> [Your assignment]
Identify every line in the records below that contains the word "also", and reproduce each one.
··· Data
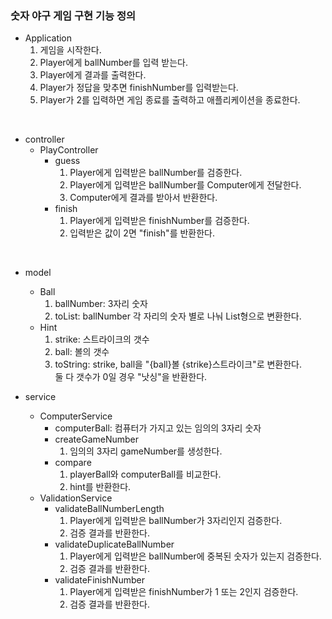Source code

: ### 숫자 야구 게임 구현 기능 정의
* Application
  1. 게임을 시작한다.
  2. Player에게 ballNumber를 입력 받는다.
  3. Player에게 결과를 출력한다.
  4. Player가 정답을 맞추면 finishNumber를 입력받는다.
  5. Player가 2를 입력하면 게임 종료를 출력하고 애플리케이션을 종료한다.

<br>

* controller
  * PlayController
    * guess
      1. Player에게 입력받은 ballNumber를 검증한다.
      2. Player에게 입력받은 ballNumber를 Computer에게 전달한다.
      3. Computer에게 결과를 받아서 반환한다.
    * finish
      1. Player에게 입력받은 finishNumber를 검증한다.
      2. 입력받은 값이 2면 "finish"를 반환한다.

<br>

* model
   * Ball
      1. ballNumber: 3자리 숫자
      2. toList: ballNumber 각 자리의 숫자 별로 나눠 List형으로 변환한다.
   * Hint
      1. strike: 스트라이크의 갯수
      2. ball: 볼의 갯수
      3. toString: strike, ball을 "{ball}볼 {strike}스트라이크"로 변환한다. <br> 둘 다 갯수가 0일 경우 "낫싱"을 반환한다.

* service
  * ComputerService
    * computerBall: 컴퓨터가 가지고 있는 임의의 3자리 숫자
    * createGameNumber
      1. 임의의 3자리 gameNumber를 생성한다.
    * compare
      1. playerBall와 computerBall를 비교한다.
      2. hint를 반환한다.
  * ValidationService
    * validateBallNumberLength
      1. Player에게 입력받은 ballNumber가 3자리인지 검증한다.
      2. 검증 결과를 반환한다.
    * validateDuplicateBallNumber
      1. Player에게 입력받은 ballNumber에 중복된 숫자가 있는지 검증한다.
      2. 검증 결과를 반환한다.
    * validateFinishNumber
      1. Player에게 입력받은 finishNumber가 1 또는 2인지 검증한다.
      2. 검증 결과를 반환한다.
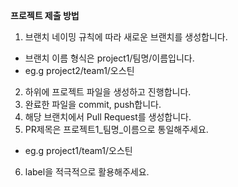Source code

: **프로젝트 제출 방법**
1. 브랜치 네이밍 규칙에 따라 새로운 브랜치를 생성합니다.
- 브랜치 이름 형식은 project1/팀명/이름입니다.
- eg.g project2/team1/오스틴
2. 하위에 프로젝트 파일을 생성하고 진행합니다.
3. 완료한 파일을 commit, push합니다.
4. 해당 브랜치에서 Pull Request를 생성합니다.
5. PR제목은 프로젝트1_팀명_이름으로 통일해주세요.
- eg.g project1/team1/오스틴
6. label을 적극적으로 활용해주세요.

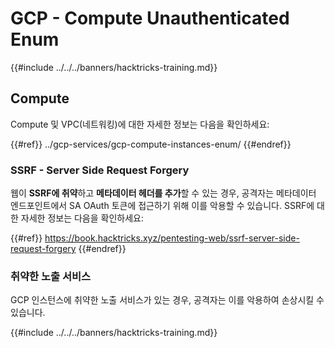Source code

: # GCP - Compute Unauthenticated Enum

{{#include ../../../banners/hacktricks-training.md}}

## Compute

Compute 및 VPC(네트워킹)에 대한 자세한 정보는 다음을 확인하세요:

{{#ref}}
../gcp-services/gcp-compute-instances-enum/
{{#endref}}

### SSRF - Server Side Request Forgery

웹이 **SSRF에 취약**하고 **메타데이터 헤더를 추가**할 수 있는 경우, 공격자는 메타데이터 엔드포인트에서 SA OAuth 토큰에 접근하기 위해 이를 악용할 수 있습니다. SSRF에 대한 자세한 정보는 다음을 확인하세요:

{{#ref}}
https://book.hacktricks.xyz/pentesting-web/ssrf-server-side-request-forgery
{{#endref}}

### 취약한 노출 서비스

GCP 인스턴스에 취약한 노출 서비스가 있는 경우, 공격자는 이를 악용하여 손상시킬 수 있습니다.

{{#include ../../../banners/hacktricks-training.md}}
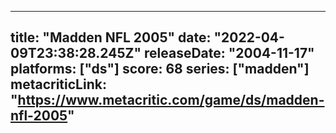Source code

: 
---
title: "Madden NFL 2005"
date: "2022-04-09T23:38:28.245Z"
releaseDate: "2004-11-17"
platforms: ["ds"]
score: 68
series: ["madden"]
metacriticLink: "https://www.metacritic.com/game/ds/madden-nfl-2005"
---
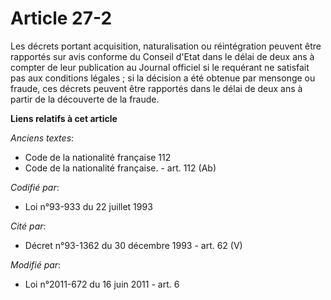 # Article 27-2

Les décrets portant acquisition, naturalisation ou réintégration peuvent être rapportés sur avis conforme du Conseil d'Etat
dans le délai   de deux ans à compter de leur publication au Journal officiel si le requérant ne satisfait pas aux conditions
légales ; si la décision a été obtenue par mensonge ou fraude, ces décrets peuvent être rapportés dans le délai de deux ans à
partir de la découverte de la fraude.

**Liens relatifs à cet article**

_Anciens textes_:

  - Code de la nationalité française 112
  - Code de la nationalité française. - art. 112 (Ab)

_Codifié par_:

  - Loi n°93-933 du 22 juillet 1993

_Cité par_:

  - Décret n°93-1362 du 30 décembre 1993 - art. 62 (V)

_Modifié par_:

  - Loi n°2011-672 du 16 juin 2011 - art. 6
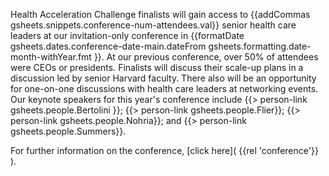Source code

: Health Acceleration Challenge finalists will gain access to {{addCommas gsheets.snippets.conference-num-attendees.val}} senior health care leaders at our invitation-only conference in {{formatDate gsheets.dates.conference-date-main.dateFrom gsheets.formatting.date-month-withYear.fmt }}. At our previous conference, over 50% of attendees were CEOs or presidents. Finalists will discuss their scale-up plans in a discussion led by senior Harvard faculty. There also will be an opportunity for one-on-one discussions with health care leaders at networking events. Our keynote speakers for this year's conference include {{> person-link gsheets.people.Bertolini }}; {{> person-link gsheets.people.Flier}}; {{> person-link gsheets.people.Nohria}}; and {{> person-link gsheets.people.Summers}}.

For further information on the conference, [click here]( {{rel 'conference'}} ).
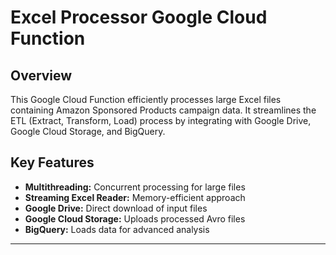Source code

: # Excel Processor Google Cloud Function

## Overview

This Google Cloud Function efficiently processes large Excel files containing Amazon Sponsored Products campaign data. It streamlines the ETL (Extract, Transform, Load) process by integrating with Google Drive, Google Cloud Storage, and BigQuery.

## Key Features

- **Multithreading:** Concurrent processing for large files
- **Streaming Excel Reader:** Memory-efficient approach
- **Google Drive:** Direct download of input files
- **Google Cloud Storage:** Uploads processed Avro files
- **BigQuery:** Loads data for advanced analysis

---
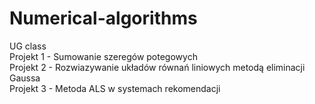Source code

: # Numerical-algorithms
 UG class\
Projekt 1 - Sumowanie szeregów potegowych\
Projekt 2 - Rozwiazywanie układów równań liniowych metodą eliminacji Gaussa\
Projekt 3 - Metoda ALS w systemach rekomendacji
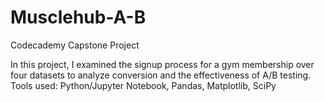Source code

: # Musclehub-A-B
 Codecademy Capstone Project

In this project, I examined the signup process for a gym membership over four datasets to analyze conversion and the effectiveness of A/B testing. Tools used: Python/Jupyter Notebook, Pandas, Matplotlib, SciPy
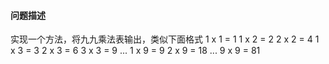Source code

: #### 问题描述

实现一个方法，将九九乘法表输出，类似下面格式
1 x 1 = 1
1 x 2 = 2 2 x 2 = 4
1 x 3 = 3 2 x 3 = 6 3 x 3 = 9
...
1 x 9 = 9 2 x 9 = 18 ...            9 x 9 = 81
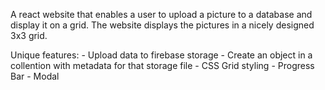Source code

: A react website that enables a user to upload a picture to a database and display it on a grid. 
The website displays the pictures in a nicely designed 3x3 grid.

Unique features:
    - Upload data to firebase storage
    - Create an object in a collention with metadata for that storage file
    - CSS Grid styling
    - Progress Bar
    - Modal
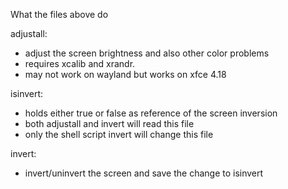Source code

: What the files above do

adjustall: 
- adjust the screen brightness and also other color problems
- requires xcalib and xrandr.
- may not work on wayland but works on xfce 4.18

isinvert: 
- holds either true or false as reference of the screen inversion
- both adjustall and invert will read this file
- only the shell script invert will change this file

invert: 
- invert/uninvert the screen and save the change to isinvert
······
> [Answer to this problem]
: Health Acceleration Challenge finalists will gain access to {{addCommas gsheets.snippets.conference-num-attendees.val}} senior health care leaders at our invitation-only conference in {{formatDate gsheets.dates.conference-date-main.dateFrom gsheets.formatting.date-month-withYear.fmt }}. At our previous conference, over 50% of attendees were CEOs or presidents. Finalists will discuss their scale-up plans in a discussion led by senior Harvard faculty. There also will be an opportunity for one-on-one discussions with health care leaders at networking events. Our keynote speakers for this year's conference include {{> person-link gsheets.people.Bertolini }}; {{> person-link gsheets.people.Flier}}; {{> person-link gsheets.people.Nohria}}; and {{> person-link gsheets.people.Summers}}.
- adjust the screen brightness and also other color problems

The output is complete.